A Chinese settlement site is located on Prospect Creek at its junction with Nuggety Gully. The site comprises nine small earth terraces, several containing stone edging and two containing fireplaces. The larger stone fireplace or oven has recently been partially reconstructed and sticks have been placed across the top.
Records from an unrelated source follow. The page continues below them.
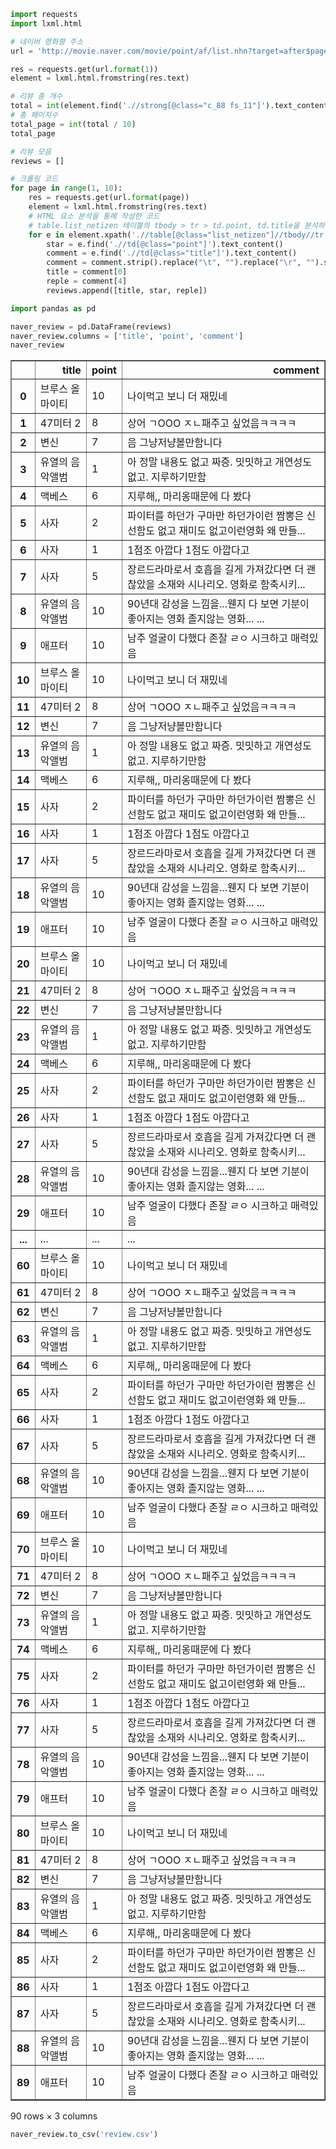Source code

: 

```python
import requests
import lxml.html

# 네이버 영화평 주소
url = 'http://movie.naver.com/movie/point/af/list.nhn?target=after$page={}'

res = requests.get(url.format(1))
element = lxml.html.fromstring(res.text)

# 리뷰 총 개수
total = int(element.find('.//strong[@class="c_88 fs_11"]').text_content())
# 총 페이지수
total_page = int(total / 10)
total_page

# 리뷰 모음
reviews = []

# 크롤링 코드
for page in range(1, 10):
    res = requests.get(url.format(page))
    element = lxml.html.fromstring(res.text)
    # HTML 요소 분석을 통해 작성한 코드
    # table.list_netizen 테이블의 tbody > tr > td.point, td.title을 분석하는 코드
    for e in element.xpath('.//table[@class="list_netizen"]//tbody//tr'):
        star = e.find('.//td[@class="point"]').text_content()
        comment = e.find('.//td[@class="title"]').text_content()
        comment = comment.strip().replace("\t", "").replace("\r", "").split("\n")
        title = comment[0]
        reple = comment[4]
        reviews.append([title, star, reple])
```


```python
import pandas as pd

naver_review = pd.DataFrame(reviews)
naver_review.columns = ['title', 'point', 'comment']
naver_review
```




<div>
<style scoped>
    .dataframe tbody tr th:only-of-type {
        vertical-align: middle;
    }

    .dataframe tbody tr th {
        vertical-align: top;
    }

    .dataframe thead th {
        text-align: right;
    }
</style>
<table border="1" class="dataframe">
  <thead>
    <tr style="text-align: right;">
      <th></th>
      <th>title</th>
      <th>point</th>
      <th>comment</th>
    </tr>
  </thead>
  <tbody>
    <tr>
      <th>0</th>
      <td>브루스 올마이티</td>
      <td>10</td>
      <td>나이먹고 보니 더 재밌네</td>
    </tr>
    <tr>
      <th>1</th>
      <td>47미터 2</td>
      <td>8</td>
      <td>상어 ㄱOOO ㅈㄴ패주고 싶었음ㅋㅋㅋㅋ</td>
    </tr>
    <tr>
      <th>2</th>
      <td>변신</td>
      <td>7</td>
      <td>음 그냥저냥볼만함니다</td>
    </tr>
    <tr>
      <th>3</th>
      <td>유열의 음악앨범</td>
      <td>1</td>
      <td>아 정말 내용도 없고 짜증.  밋밋하고 개연성도 없고.  지루하기만함</td>
    </tr>
    <tr>
      <th>4</th>
      <td>맥베스</td>
      <td>6</td>
      <td>지루해,, 마리옹때문에 다 봤다</td>
    </tr>
    <tr>
      <th>5</th>
      <td>사자</td>
      <td>2</td>
      <td>파이터를 하던가 구마만 하던가이런 짬뽕은 신선함도 없고 재미도 없고이런영화 왜 만들...</td>
    </tr>
    <tr>
      <th>6</th>
      <td>사자</td>
      <td>1</td>
      <td>1점조 아깝다 1점도 아깝다고</td>
    </tr>
    <tr>
      <th>7</th>
      <td>사자</td>
      <td>5</td>
      <td>장르드라마로서 호흡을 길게 가져갔다면 더 괜찮았을 소재와 시나리오. 영화로 함축시키...</td>
    </tr>
    <tr>
      <th>8</th>
      <td>유열의 음악앨범</td>
      <td>10</td>
      <td>90년대 감성을 느낌을...웬지 다 보면 기분이 좋아지는 영화 졸지않는 영화... ...</td>
    </tr>
    <tr>
      <th>9</th>
      <td>애프터</td>
      <td>10</td>
      <td>남주  얼굴이 다했다 존잘 ㄹㅇ 시크하고 매력있음</td>
    </tr>
    <tr>
      <th>10</th>
      <td>브루스 올마이티</td>
      <td>10</td>
      <td>나이먹고 보니 더 재밌네</td>
    </tr>
    <tr>
      <th>11</th>
      <td>47미터 2</td>
      <td>8</td>
      <td>상어 ㄱOOO ㅈㄴ패주고 싶었음ㅋㅋㅋㅋ</td>
    </tr>
    <tr>
      <th>12</th>
      <td>변신</td>
      <td>7</td>
      <td>음 그냥저냥볼만함니다</td>
    </tr>
    <tr>
      <th>13</th>
      <td>유열의 음악앨범</td>
      <td>1</td>
      <td>아 정말 내용도 없고 짜증.  밋밋하고 개연성도 없고.  지루하기만함</td>
    </tr>
    <tr>
      <th>14</th>
      <td>맥베스</td>
      <td>6</td>
      <td>지루해,, 마리옹때문에 다 봤다</td>
    </tr>
    <tr>
      <th>15</th>
      <td>사자</td>
      <td>2</td>
      <td>파이터를 하던가 구마만 하던가이런 짬뽕은 신선함도 없고 재미도 없고이런영화 왜 만들...</td>
    </tr>
    <tr>
      <th>16</th>
      <td>사자</td>
      <td>1</td>
      <td>1점조 아깝다 1점도 아깝다고</td>
    </tr>
    <tr>
      <th>17</th>
      <td>사자</td>
      <td>5</td>
      <td>장르드라마로서 호흡을 길게 가져갔다면 더 괜찮았을 소재와 시나리오. 영화로 함축시키...</td>
    </tr>
    <tr>
      <th>18</th>
      <td>유열의 음악앨범</td>
      <td>10</td>
      <td>90년대 감성을 느낌을...웬지 다 보면 기분이 좋아지는 영화 졸지않는 영화... ...</td>
    </tr>
    <tr>
      <th>19</th>
      <td>애프터</td>
      <td>10</td>
      <td>남주  얼굴이 다했다 존잘 ㄹㅇ 시크하고 매력있음</td>
    </tr>
    <tr>
      <th>20</th>
      <td>브루스 올마이티</td>
      <td>10</td>
      <td>나이먹고 보니 더 재밌네</td>
    </tr>
    <tr>
      <th>21</th>
      <td>47미터 2</td>
      <td>8</td>
      <td>상어 ㄱOOO ㅈㄴ패주고 싶었음ㅋㅋㅋㅋ</td>
    </tr>
    <tr>
      <th>22</th>
      <td>변신</td>
      <td>7</td>
      <td>음 그냥저냥볼만함니다</td>
    </tr>
    <tr>
      <th>23</th>
      <td>유열의 음악앨범</td>
      <td>1</td>
      <td>아 정말 내용도 없고 짜증.  밋밋하고 개연성도 없고.  지루하기만함</td>
    </tr>
    <tr>
      <th>24</th>
      <td>맥베스</td>
      <td>6</td>
      <td>지루해,, 마리옹때문에 다 봤다</td>
    </tr>
    <tr>
      <th>25</th>
      <td>사자</td>
      <td>2</td>
      <td>파이터를 하던가 구마만 하던가이런 짬뽕은 신선함도 없고 재미도 없고이런영화 왜 만들...</td>
    </tr>
    <tr>
      <th>26</th>
      <td>사자</td>
      <td>1</td>
      <td>1점조 아깝다 1점도 아깝다고</td>
    </tr>
    <tr>
      <th>27</th>
      <td>사자</td>
      <td>5</td>
      <td>장르드라마로서 호흡을 길게 가져갔다면 더 괜찮았을 소재와 시나리오. 영화로 함축시키...</td>
    </tr>
    <tr>
      <th>28</th>
      <td>유열의 음악앨범</td>
      <td>10</td>
      <td>90년대 감성을 느낌을...웬지 다 보면 기분이 좋아지는 영화 졸지않는 영화... ...</td>
    </tr>
    <tr>
      <th>29</th>
      <td>애프터</td>
      <td>10</td>
      <td>남주  얼굴이 다했다 존잘 ㄹㅇ 시크하고 매력있음</td>
    </tr>
    <tr>
      <th>...</th>
      <td>...</td>
      <td>...</td>
      <td>...</td>
    </tr>
    <tr>
      <th>60</th>
      <td>브루스 올마이티</td>
      <td>10</td>
      <td>나이먹고 보니 더 재밌네</td>
    </tr>
    <tr>
      <th>61</th>
      <td>47미터 2</td>
      <td>8</td>
      <td>상어 ㄱOOO ㅈㄴ패주고 싶었음ㅋㅋㅋㅋ</td>
    </tr>
    <tr>
      <th>62</th>
      <td>변신</td>
      <td>7</td>
      <td>음 그냥저냥볼만함니다</td>
    </tr>
    <tr>
      <th>63</th>
      <td>유열의 음악앨범</td>
      <td>1</td>
      <td>아 정말 내용도 없고 짜증.  밋밋하고 개연성도 없고.  지루하기만함</td>
    </tr>
    <tr>
      <th>64</th>
      <td>맥베스</td>
      <td>6</td>
      <td>지루해,, 마리옹때문에 다 봤다</td>
    </tr>
    <tr>
      <th>65</th>
      <td>사자</td>
      <td>2</td>
      <td>파이터를 하던가 구마만 하던가이런 짬뽕은 신선함도 없고 재미도 없고이런영화 왜 만들...</td>
    </tr>
    <tr>
      <th>66</th>
      <td>사자</td>
      <td>1</td>
      <td>1점조 아깝다 1점도 아깝다고</td>
    </tr>
    <tr>
      <th>67</th>
      <td>사자</td>
      <td>5</td>
      <td>장르드라마로서 호흡을 길게 가져갔다면 더 괜찮았을 소재와 시나리오. 영화로 함축시키...</td>
    </tr>
    <tr>
      <th>68</th>
      <td>유열의 음악앨범</td>
      <td>10</td>
      <td>90년대 감성을 느낌을...웬지 다 보면 기분이 좋아지는 영화 졸지않는 영화... ...</td>
    </tr>
    <tr>
      <th>69</th>
      <td>애프터</td>
      <td>10</td>
      <td>남주  얼굴이 다했다 존잘 ㄹㅇ 시크하고 매력있음</td>
    </tr>
    <tr>
      <th>70</th>
      <td>브루스 올마이티</td>
      <td>10</td>
      <td>나이먹고 보니 더 재밌네</td>
    </tr>
    <tr>
      <th>71</th>
      <td>47미터 2</td>
      <td>8</td>
      <td>상어 ㄱOOO ㅈㄴ패주고 싶었음ㅋㅋㅋㅋ</td>
    </tr>
    <tr>
      <th>72</th>
      <td>변신</td>
      <td>7</td>
      <td>음 그냥저냥볼만함니다</td>
    </tr>
    <tr>
      <th>73</th>
      <td>유열의 음악앨범</td>
      <td>1</td>
      <td>아 정말 내용도 없고 짜증.  밋밋하고 개연성도 없고.  지루하기만함</td>
    </tr>
    <tr>
      <th>74</th>
      <td>맥베스</td>
      <td>6</td>
      <td>지루해,, 마리옹때문에 다 봤다</td>
    </tr>
    <tr>
      <th>75</th>
      <td>사자</td>
      <td>2</td>
      <td>파이터를 하던가 구마만 하던가이런 짬뽕은 신선함도 없고 재미도 없고이런영화 왜 만들...</td>
    </tr>
    <tr>
      <th>76</th>
      <td>사자</td>
      <td>1</td>
      <td>1점조 아깝다 1점도 아깝다고</td>
    </tr>
    <tr>
      <th>77</th>
      <td>사자</td>
      <td>5</td>
      <td>장르드라마로서 호흡을 길게 가져갔다면 더 괜찮았을 소재와 시나리오. 영화로 함축시키...</td>
    </tr>
    <tr>
      <th>78</th>
      <td>유열의 음악앨범</td>
      <td>10</td>
      <td>90년대 감성을 느낌을...웬지 다 보면 기분이 좋아지는 영화 졸지않는 영화... ...</td>
    </tr>
    <tr>
      <th>79</th>
      <td>애프터</td>
      <td>10</td>
      <td>남주  얼굴이 다했다 존잘 ㄹㅇ 시크하고 매력있음</td>
    </tr>
    <tr>
      <th>80</th>
      <td>브루스 올마이티</td>
      <td>10</td>
      <td>나이먹고 보니 더 재밌네</td>
    </tr>
    <tr>
      <th>81</th>
      <td>47미터 2</td>
      <td>8</td>
      <td>상어 ㄱOOO ㅈㄴ패주고 싶었음ㅋㅋㅋㅋ</td>
    </tr>
    <tr>
      <th>82</th>
      <td>변신</td>
      <td>7</td>
      <td>음 그냥저냥볼만함니다</td>
    </tr>
    <tr>
      <th>83</th>
      <td>유열의 음악앨범</td>
      <td>1</td>
      <td>아 정말 내용도 없고 짜증.  밋밋하고 개연성도 없고.  지루하기만함</td>
    </tr>
    <tr>
      <th>84</th>
      <td>맥베스</td>
      <td>6</td>
      <td>지루해,, 마리옹때문에 다 봤다</td>
    </tr>
    <tr>
      <th>85</th>
      <td>사자</td>
      <td>2</td>
      <td>파이터를 하던가 구마만 하던가이런 짬뽕은 신선함도 없고 재미도 없고이런영화 왜 만들...</td>
    </tr>
    <tr>
      <th>86</th>
      <td>사자</td>
      <td>1</td>
      <td>1점조 아깝다 1점도 아깝다고</td>
    </tr>
    <tr>
      <th>87</th>
      <td>사자</td>
      <td>5</td>
      <td>장르드라마로서 호흡을 길게 가져갔다면 더 괜찮았을 소재와 시나리오. 영화로 함축시키...</td>
    </tr>
    <tr>
      <th>88</th>
      <td>유열의 음악앨범</td>
      <td>10</td>
      <td>90년대 감성을 느낌을...웬지 다 보면 기분이 좋아지는 영화 졸지않는 영화... ...</td>
    </tr>
    <tr>
      <th>89</th>
      <td>애프터</td>
      <td>10</td>
      <td>남주  얼굴이 다했다 존잘 ㄹㅇ 시크하고 매력있음</td>
    </tr>
  </tbody>
</table>
<p>90 rows × 3 columns</p>
</div>




```python
naver_review.to_csv('review.csv')
```


```python

```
This structure has been wrongly described in a nomination to the Australian Heritage Commission for entry on the Register of the National Estate as "a fort in which Chinese miners hid from attacking Aborigines and fired on them".

== Heritage listing ==
Nuggety Gully Water Race and Chinese Camp was listed on the Queensland Heritage Register on 21 October 1992 having satisfied the following criteria.

The place is important in demonstrating the evolution or pattern of Queensland's history.

The Nuggety Gully stone-pitched retaining walls and Chinese camp are significant in Queensland's history as the finest and most extensive surviving example of Chinese stonework.

The place demonstrates rare, uncommon or endangered aspects of Queensland's cultural heritage.

The direct associations of stone retaining walls, Chinese camp sites and conventional mine workings is exceptional.

The place has potential to yield information that will contribute to an understanding of Queensland's history.

Further archaeological and archival investigation could yield information on the extent of Chinese activities and involvement in the Star of Normanby mine area.

The place is important in demonstrating the principal characteristics of a particular class of cultural places.

The quality of the stonework is significant and it has remained intact due to the broken nature of the country and the difficulties in achieving vehicle access, discouraging subsequent attempts at remining.